Let $\mathcal{H}$ be a Hilbert space equipped with the inner product $\left\langle \cdot,\cdot \right\rangle $, and let
$\mathcal{B}(\mathcal{H})$ be the algebra of bounded linear operators acting on $\mathcal{H}$ equipped with
the operator norm
\begin{align*} \left\| A \right\|=\sup\big\{\|Ax\|:\text{ }x\in \mathcal{H},\text{ }\left\langle x, x \right\rangle
=1 \big\}.
\end{align*}
Let the symbol $I$ stand for the identity operator on $\mathcal{H}$. An operator $A$ is said to be positive (denoted by $0\le A$)

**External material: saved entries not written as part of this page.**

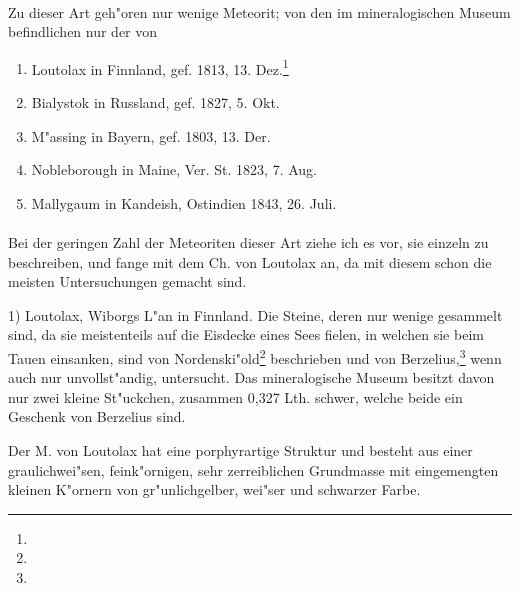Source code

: \documentclass[a4paper, 11pt, oneside]{article}
\begin{document}
\paragraph{}
Zu dieser Art geh"oren nur wenige Meteorit; von den im mineralogischen Museum befindlichen nur der von
\begin{enumerate}
    \item Loutolax in Finnland, gef. 1813, 13. Dez.\footnote{}
    \item Bialystok in Russland, gef. 1827, 5. Okt.
    \item M"assing in Bayern, gef. 1803, 13. Der.
    \item Nobleborough in Maine, Ver. St. 1823, 7. Aug.
    \item Mallygaum in Kandeish, Ostindien 1843, 26. Juli.
\end{enumerate}
\paragraph{}
Bei der geringen Zahl der Meteoriten dieser Art ziehe ich es vor, sie einzeln zu beschreiben, und fange mit dem Ch. von Loutolax an, da mit diesem schon die meisten Untersuchungen gemacht sind.

1) Loutolax, Wiborgs L"an in Finnland. Die Steine, deren nur wenige gesammelt sind, da sie meistenteils auf die Eisdecke eines Sees fielen, in welchen sie beim Tauen einsanken, sind von Nordenski"old\footnote{} beschrieben und von Berzelius,\footnote{} wenn auch nur unvollst"andig, untersucht. Das mineralogische Museum besitzt davon nur zwei kleine St"uckchen, zusammen 0,327 Lth. schwer, welche beide ein Geschenk von Berzelius sind.

Der M. von Loutolax hat eine porphyrartige Struktur und besteht aus einer graulichwei"sen, feink"ornigen, sehr zerreiblichen Grundmasse mit eingemengten kleinen K"ornern von gr"unlichgelber, wei"ser und schwarzer Farbe.
\end{document}
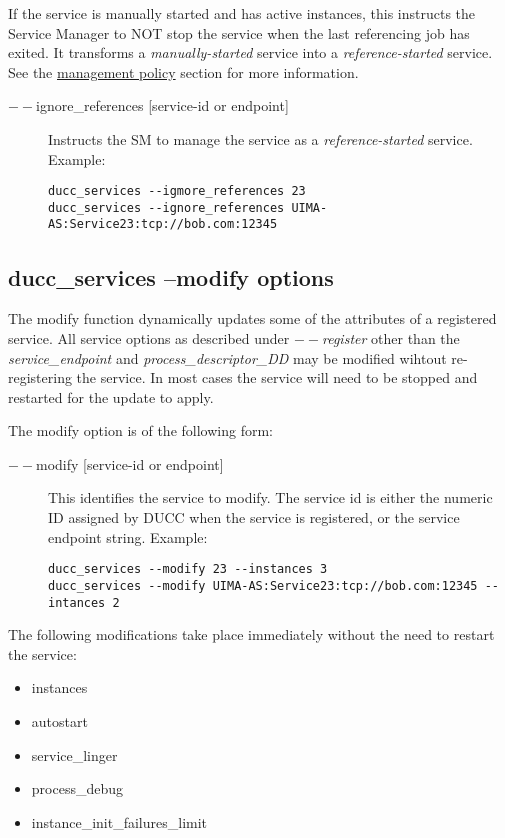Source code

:     If the service is manually started and has active instances, this instructs the Service Manager
    to NOT stop the service when the last referencing job has exited.  It transforms a {\em manually-started}
    service into a {\em reference-started} service. See the \hyperref[sec:service.management-policy]{management policy} section for
    more information. 
       \begin{description}
       \item[$--$ignore\_references {[service-id or endpoint]}] Instructs the SM to manage the
         service as a {\em reference-started} service. Example:
\begin{verbatim}
ducc_services --igmore_references 23 
ducc_services --ignore_references UIMA-AS:Service23:tcp://bob.com:12345 
\end{verbatim}
         
       \end{description}


    \subsection{ducc\_services --modify options}
    The modify function dynamically updates some of the attributes of a registered service.  All
    service options as described under {\em $--$register} other than the {\em service\_endpoint} 
    and {\em process\_descriptor\_DD} may be modified wihtout re-registering the service.  In most cases the
    service will need to be stopped and restarted for the update to apply. 
    
    The modify option is of the following form:
    \begin{description}

        \item[$--$modify {[service-id or endpoint]}]  This identifies the service to modify. The service id is either
          the numeric ID assigned by DUCC when the service is registered, or the service endpoint
          string.  Example:
\begin{verbatim}
ducc_services --modify 23 --instances 3 
ducc_services --modify UIMA-AS:Service23:tcp://bob.com:12345 --intances 2 
\end{verbatim}    
    \end{description}

    The following modifications take place immediately without the need to restart the service:
    \begin{itemize}
      \item instances
      \item autostart
      \item service\_linger
      \item process\_debug
      \item instance\_init\_failures\_limit
    \end{itemize}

if $0\le \left\langle Ax,x \right\rangle $ for all $x\in \mathcal{H}$, and also an operator $A$ is said to be strictly positive
(denoted by $0<A$) if $A$ is positive and invertible. For two self-ajoint operators $A,B\in\mathcal{B}(\mathcal{H})$,
we write $A\le B$ if $0\le B-A$.  A linear map $\Phi:\mathcal{B}(\mathcal{H})\to \mathcal{B}(\mathcal{H})$ is said to
be positive if $0\le \Phi \left( A \right)$ when $0\le A$. If, in addition, $\Phi(I)=I,$ it is said to be unital.\par 
For any strictly positive operator $A,B\in \mathcal{B}\left( \mathcal{H} \right)$ and $v\in \left[ 0,1 \right]$, we write
\begin{align*} &A{{\nabla }_{v}}B=(1-v)A+vB,\\& A{{\sharp}_{v}}B={{A}^{\frac{1}{2}}}{{
\big({{A}^{-\frac{1}{2}}}B{{A}^{-\frac{1}{2}}}\big)}^{v}}{{A}^{\frac{1}{2}}},\\&
A{{!}_{v}}B={{\left( {{A}^{-1}}{{\nabla }_{v}}{{B}^{-1}} \right)}^{-1}}.\end{align*}
For the case $v={1}/{2}\;$, we write $\nabla $, $\sharp$, and $!$, respectively. The weighted operator
arithmetic-geometric-harmonic mean inequality asserts that 
\begin{align*} A{{!}_{v}}B\le A{{\sharp}_{v}}B\le A{{\nabla }_{v}}B,\end{align*}
for any positive operators $A,B\in \mathcal{B}\left( \mathcal{H} \right)$ and any $v\in \left[ 0,1 \right]$.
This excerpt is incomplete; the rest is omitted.